"Jane Anger her Protection for Women. To defend them against the scandalous reportes of a late Surfeiting Lover, and all other like Venerians that complaine so to bee overcloyed with womens kindnesse."
by Jane Anger, fl. 1589.
London: Printed by Richard Jones, and Thomas Orwin. 1589.
One of the first emails I received from Pat Cross, in September 1998, announced that she had created online editions of Jane Anger's "Protection for Women" and Bathsua Makin's "Essay to Revive the Antient Education of Gentlewomen" at her website, "Sunshine for Women". Over the next few years, I was happy to receive many emails from "Sunny". Sadly, her website is no longer online. I wasn't willing to see the books that Pat put online disappear, so I've created my own online editions of Makin and Anger's books, as well as listing replacements for other Sunshine titles.
Regarding Jane Anger:
All we know about Jane Anger as a person is that she was an educated English woman. Whether she wrote under her real name or a pseudonym is unknown. Only one original copy exists of "Protection for Women", a pamphlet published in London in 1589. Its full title is "Jane Anger her protection for women, to defend them against the scandalous reportes of a late surfeiting lover, and all other like venerians that complaine so to bee overcloyed with women's kindnesse." It was written as a direct response to Thomas Orwin's "Boke His Surfeit in Love, with a farwel to the folies of his own hantasie" (1588), which no longer exists anywhere, so far as is known.

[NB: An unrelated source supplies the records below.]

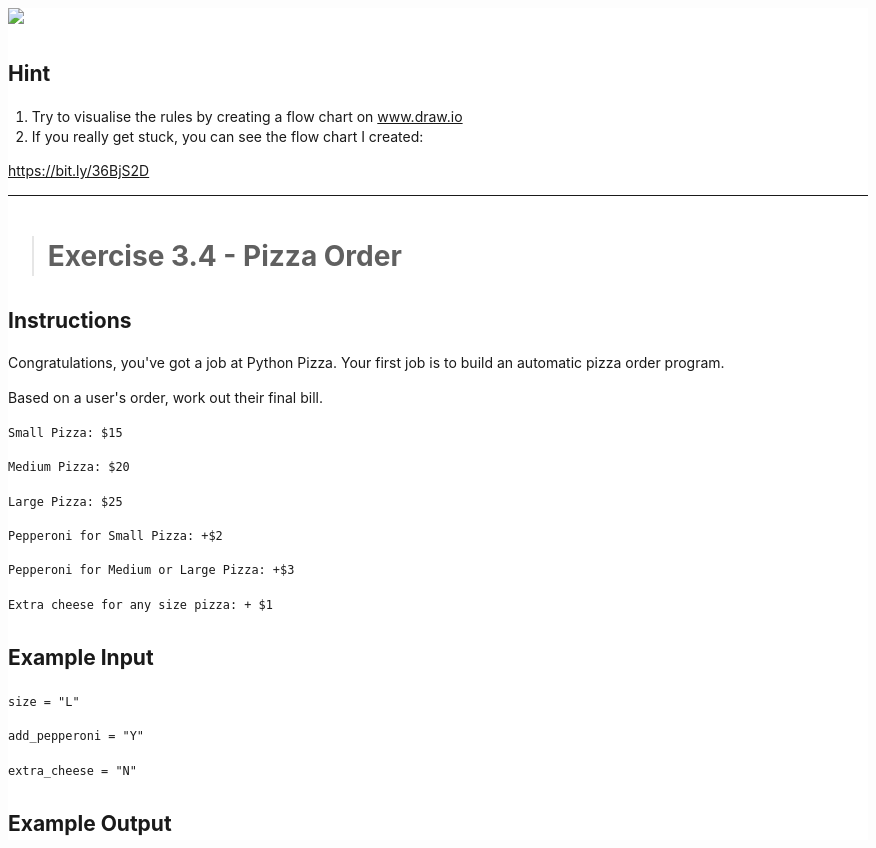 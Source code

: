  ![](https://cdn.fs.teachablecdn.com/AthNqKoSm6JD4sMom2X2)

## Hint

1. Try to visualise the rules by creating a flow chart on www.draw.io
2. If you really get stuck, you can see the flow chart I created: 

https://bit.ly/36BjS2D

---

> # Exercise 3.4 - Pizza Order

## Instructions

Congratulations, you've got a job at Python Pizza. Your first job is to build an automatic pizza order program. 

Based on a user's order, work out their final bill. 

```
Small Pizza: $15
```

```
Medium Pizza: $20
```

```
Large Pizza: $25
```

```
Pepperoni for Small Pizza: +$2
```

```
Pepperoni for Medium or Large Pizza: +$3
```

```
Extra cheese for any size pizza: + $1
```

## Example Input

```
size = "L"
```

```
add_pepperoni = "Y"
```

```
extra_cheese = "N"
```

## Example Output
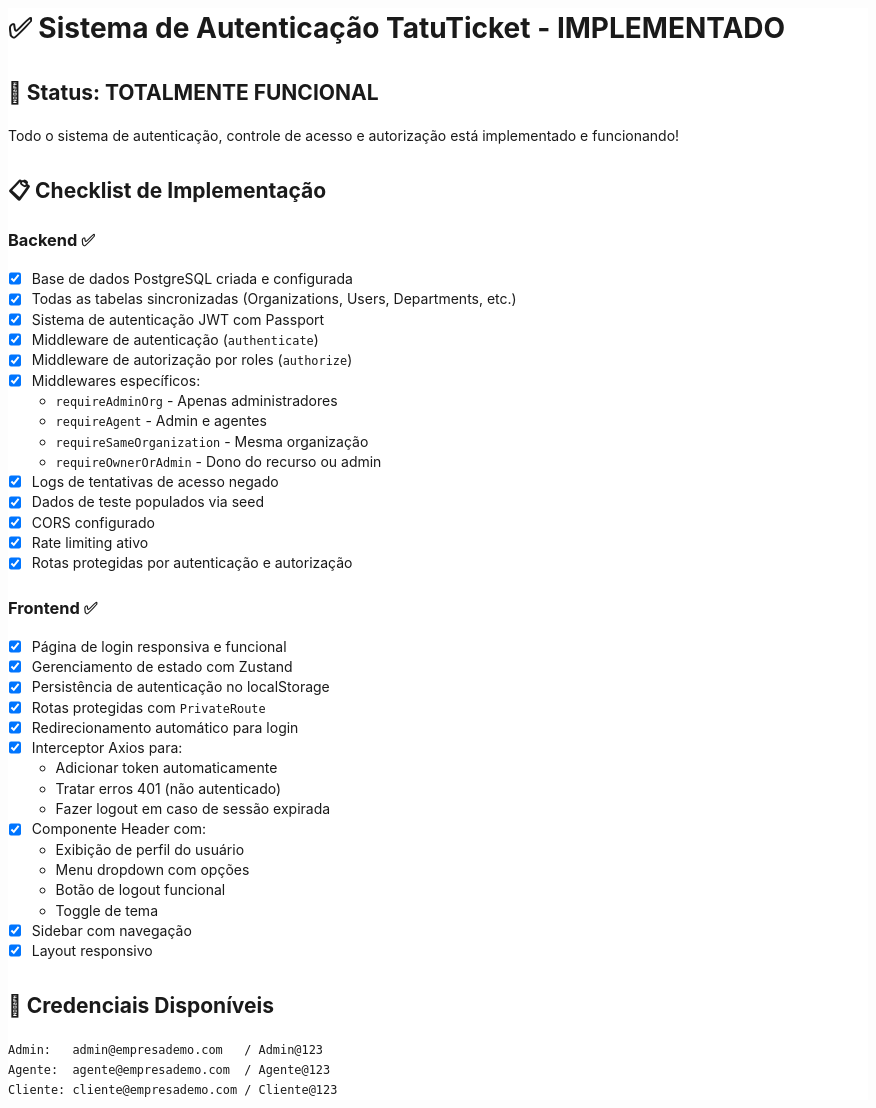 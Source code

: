 # ✅ Sistema de Autenticação TatuTicket - IMPLEMENTADO

## 🎉 Status: TOTALMENTE FUNCIONAL

Todo o sistema de autenticação, controle de acesso e autorização está implementado e funcionando!

## 📋 Checklist de Implementação

### Backend ✅
- [x] Base de dados PostgreSQL criada e configurada
- [x] Todas as tabelas sincronizadas (Organizations, Users, Departments, etc.)
- [x] Sistema de autenticação JWT com Passport
- [x] Middleware de autenticação (`authenticate`)
- [x] Middleware de autorização por roles (`authorize`)
- [x] Middlewares específicos:
  - `requireAdminOrg` - Apenas administradores
  - `requireAgent` - Admin e agentes
  - `requireSameOrganization` - Mesma organização
  - `requireOwnerOrAdmin` - Dono do recurso ou admin
- [x] Logs de tentativas de acesso negado
- [x] Dados de teste populados via seed
- [x] CORS configurado
- [x] Rate limiting ativo
- [x] Rotas protegidas por autenticação e autorização

### Frontend ✅
- [x] Página de login responsiva e funcional
- [x] Gerenciamento de estado com Zustand
- [x] Persistência de autenticação no localStorage
- [x] Rotas protegidas com `PrivateRoute`
- [x] Redirecionamento automático para login
- [x] Interceptor Axios para:
  - Adicionar token automaticamente
  - Tratar erros 401 (não autenticado)
  - Fazer logout em caso de sessão expirada
- [x] Componente Header com:
  - Exibição de perfil do usuário
  - Menu dropdown com opções
  - Botão de logout funcional
  - Toggle de tema
- [x] Sidebar com navegação
- [x] Layout responsivo

## 🔑 Credenciais Disponíveis

```
Admin:   admin@empresademo.com   / Admin@123
Agente:  agente@empresademo.com  / Agente@123
Cliente: cliente@empresademo.com / Cliente@123
```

Both books were part of an active debate about the nature of women, and more generally of people, involving academics and religious writers in late sixteenth century England. Jane Anger may be the first woman to publicly enter this "debate about women" or "querelle des femmes". Jane Anger writes on behalf of all women, promising that by sharing her knowledge of the nature and failings of men, she will help and protect others of her sex. She criticizes male domination of art and culture as self-centered and self-serving. She argues that men only see women as objects of sexual desire, and that once that desire is satisfied, men abandon women. Further, she argues that women fill a valuable role as providers of the necessities of life, and creators of the extras that make life comfortable, while men squander the fruits of women's labor.
"Protection", presenting its arguments from a woman's point of view, is a landmark text in the history of women's writing. It prepared the way for other women writers to enter the debate upon women's nature and take up the pen in women's defence.